You need to flush the TLB here too since __add_pages() populates the
page table with the new vmemmap mapping (only because riscv allows to
cache invalid entries, I'll adapt this in my next version of Svvptc
support).

> +       max_pfn = PFN_UP(start + size);
> +       max_low_pfn = max_pfn;
> +       return 0;
> +}
> +
> +void __ref arch_remove_memory(u64 start, u64 size, struct vmem_altmap *altmap)
> +{
> +       __remove_pages(start >> PAGE_SHIFT, size >> PAGE_SHIFT, altmap);
> +       remove_linear_mapping(start, size);

You need to flush the TLB here too.

> +}
> +
> +#ifdef CONFIG_SPARSEMEM_VMEMMAP
> +void __ref vmemmap_free(unsigned long start, unsigned long end, struct vmem_altmap *altmap)
> +{
> +       remove_pgd_mapping(start, end, true, altmap);
> +}
> +#endif /* CONFIG_SPARSEMEM_VMEMMAP */
> +#endif /* CONFIG_MEMORY_HOTPLUG */
> --
> 2.40.1
>
Björn Töpel May 14, 2024, 7:31 p.m. UTC | #4
Alexandre Ghiti <alexghiti@rivosinc.com> writes:

> On Tue, May 14, 2024 at 4:05 PM Björn Töpel <bjorn@kernel.org> wrote:

>> +int __ref arch_add_memory(int nid, u64 start, u64 size, struct mhp_params *params)
>> +{
>> +       int ret;
>> +
>> +       create_linear_mapping_range(start, start + size, 0, &params->pgprot);
>> +       flush_tlb_all();
>> +       ret = __add_pages(nid, start >> PAGE_SHIFT, size >> PAGE_SHIFT, params);
>> +       if (ret) {
>> +               remove_linear_mapping(start, size);
>> +               return ret;
>> +       }
>> +
>
> You need to flush the TLB here too since __add_pages() populates the
> page table with the new vmemmap mapping (only because riscv allows to
> cache invalid entries, I'll adapt this in my next version of Svvptc
> support).
>
>> +       max_pfn = PFN_UP(start + size);
>> +       max_low_pfn = max_pfn;
>> +       return 0;
>> +}
>> +
>> +void __ref arch_remove_memory(u64 start, u64 size, struct vmem_altmap *altmap)
>> +{
>> +       __remove_pages(start >> PAGE_SHIFT, size >> PAGE_SHIFT, altmap);
>> +       remove_linear_mapping(start, size);
>
> You need to flush the TLB here too.

I'll address all of the above in the next version. Thanks for reviewing
the series!


Björn
Oscar Salvador May 14, 2024, 8:49 p.m. UTC | #5
On Tue, May 14, 2024 at 04:04:42PM +0200, Björn Töpel wrote:
> +static void __meminit free_vmemmap_storage(struct page *page, size_t size,
> +					   struct vmem_altmap *altmap)
> +{
> +	if (altmap)
> +		vmem_altmap_free(altmap, size >> PAGE_SHIFT);
> +	else
> +		free_pages((unsigned long)page_address(page), get_order(size));

David already pointed this out, but can check
arch/x86/mm/init_64.c:free_pagetable().

You will see that we have to do some magic for bootmem memory (DIMMs
which were not hotplugged but already present)
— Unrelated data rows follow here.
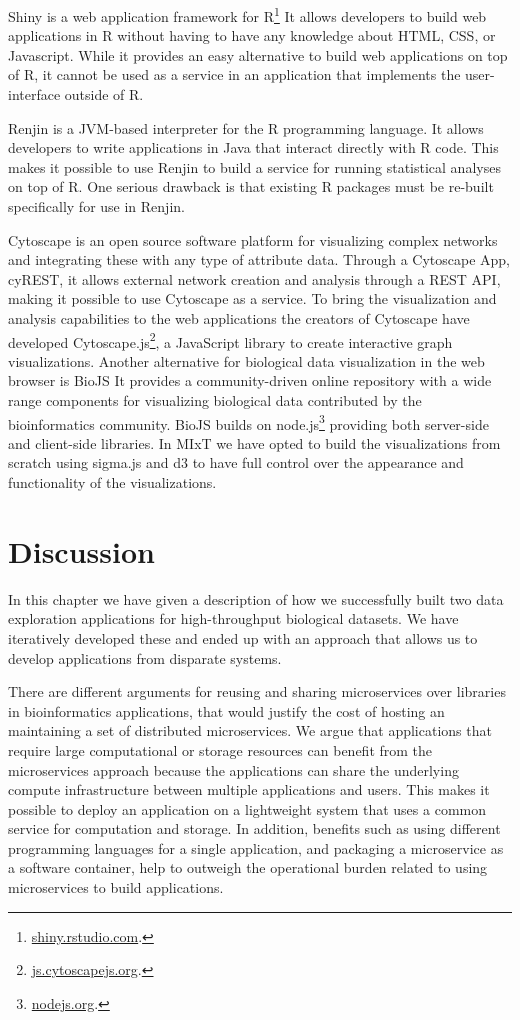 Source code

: Shiny is a web application framework for R\footnote{\url{shiny.rstudio.com}.}
It allows developers to build web applications in R without having to have any
knowledge about HTML, CSS, or Javascript. While it provides an easy alternative
to build web applications on top of R, it cannot be used as a service in an
application that implements the user-interface outside of R.  

Renjin is a JVM-based interpreter for the R programming language.\cite{renjin}
It allows developers to write applications in Java that interact directly with R
code. This makes it possible to use Renjin to build a service for running
statistical analyses on top of R. One serious drawback is that existing R
packages must be re-built specifically for use in Renjin. 

Cytoscape is an open source software platform for visualizing complex networks
and integrating these with any type of attribute
data.\cite{shannon2003cytoscape} Through a Cytoscape App, cyREST, it allows
external network creation and analysis through a REST API\cite{ono2015cyrest},
making it possible to use Cytoscape as a service.  To bring the visualization
and analysis capabilities to the web applications the creators of Cytoscape have
developed Cytoscape.js\footnote{\url{js.cytoscapejs.org}.}, a JavaScript library
to create interactive graph visualizations.  Another alternative for biological
data visualization in the web browser is BioJS It provides a community-driven
online repository with a wide range components for visualizing biological data
contributed by the bioinformatics community.\cite{gomez2013biojs} BioJS builds
on node.js\footnote{\url{nodejs.org}.} providing both server-side and
client-side libraries. In MIxT we have opted to build the visualizations from
scratch using sigma.js and d3 to have full control over the appearance and
functionality of the visualizations. 

\section{Discussion}
In this chapter we have given a description of how we successfully built two
data exploration applications for high-throughput biological datasets. We have
iteratively developed these and ended up with an approach that allows us to
develop applications from disparate systems. 

There are different arguments for reusing and sharing microservices over
libraries in bioinformatics applications, that would justify the cost of hosting
an maintaining a set of distributed microservices.  We argue that applications
that require large computational or storage resources can benefit from the
microservices approach because the applications can share the underlying compute
infrastructure between multiple applications and users.  This makes it possible
to deploy an application on a lightweight system that uses a common service for
computation and storage. In addition, benefits such as using different
programming languages for a single application, and packaging a microservice as
a software container, help to outweigh the operational burden related to using
microservices to build applications.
> +#ifdef CONFIG_SPARSEMEM_VMEMMAP
> +void __ref vmemmap_free(unsigned long start, unsigned long end, struct vmem_altmap *altmap)
> +{
> +	remove_pgd_mapping(start, end, true, altmap);
> +}
> +#endif /* CONFIG_SPARSEMEM_VMEMMAP */
> +#endif /* CONFIG_MEMORY_HOTPLUG */

I will comment on the patch where you add support for hotplug and the
dependency, but on a track in LSFMM today, we decided that most likely
we will drop memory-hotplug support for !CONFIG_SPARSEMEM_VMEMMAP
environments.
So, since you are adding this plain fresh, please consider to tight the
hotplug dependency to CONFIG_SPARSEMEM_VMEMMAP.
As a bonus, you will only have to maintain one flavour of functions.
Björn Töpel May 15, 2024, 5:41 a.m. UTC | #6
Oscar Salvador <osalvador@suse.de> writes:

> On Tue, May 14, 2024 at 04:04:42PM +0200, Björn Töpel wrote:
>> +static void __meminit free_vmemmap_storage(struct page *page, size_t size,
>> +					   struct vmem_altmap *altmap)
>> +{
>> +	if (altmap)
>> +		vmem_altmap_free(altmap, size >> PAGE_SHIFT);
>> +	else
>> +		free_pages((unsigned long)page_address(page), get_order(size));
>
> David already pointed this out, but can check
> arch/x86/mm/init_64.c:free_pagetable().
>
> You will see that we have to do some magic for bootmem memory (DIMMs
> which were not hotplugged but already present)

Thank you!

>> +#ifdef CONFIG_SPARSEMEM_VMEMMAP
>> +void __ref vmemmap_free(unsigned long start, unsigned long end, struct vmem_altmap *altmap)
>> +{
>> +	remove_pgd_mapping(start, end, true, altmap);
>> +}
>> +#endif /* CONFIG_SPARSEMEM_VMEMMAP */
>> +#endif /* CONFIG_MEMORY_HOTPLUG */
>
> I will comment on the patch where you add support for hotplug and the
> dependency, but on a track in LSFMM today, we decided that most likely
> we will drop memory-hotplug support for !CONFIG_SPARSEMEM_VMEMMAP
> environments.
> So, since you are adding this plain fresh, please consider to tight the
> hotplug dependency to CONFIG_SPARSEMEM_VMEMMAP.
> As a bonus, you will only have to maintain one flavour of functions.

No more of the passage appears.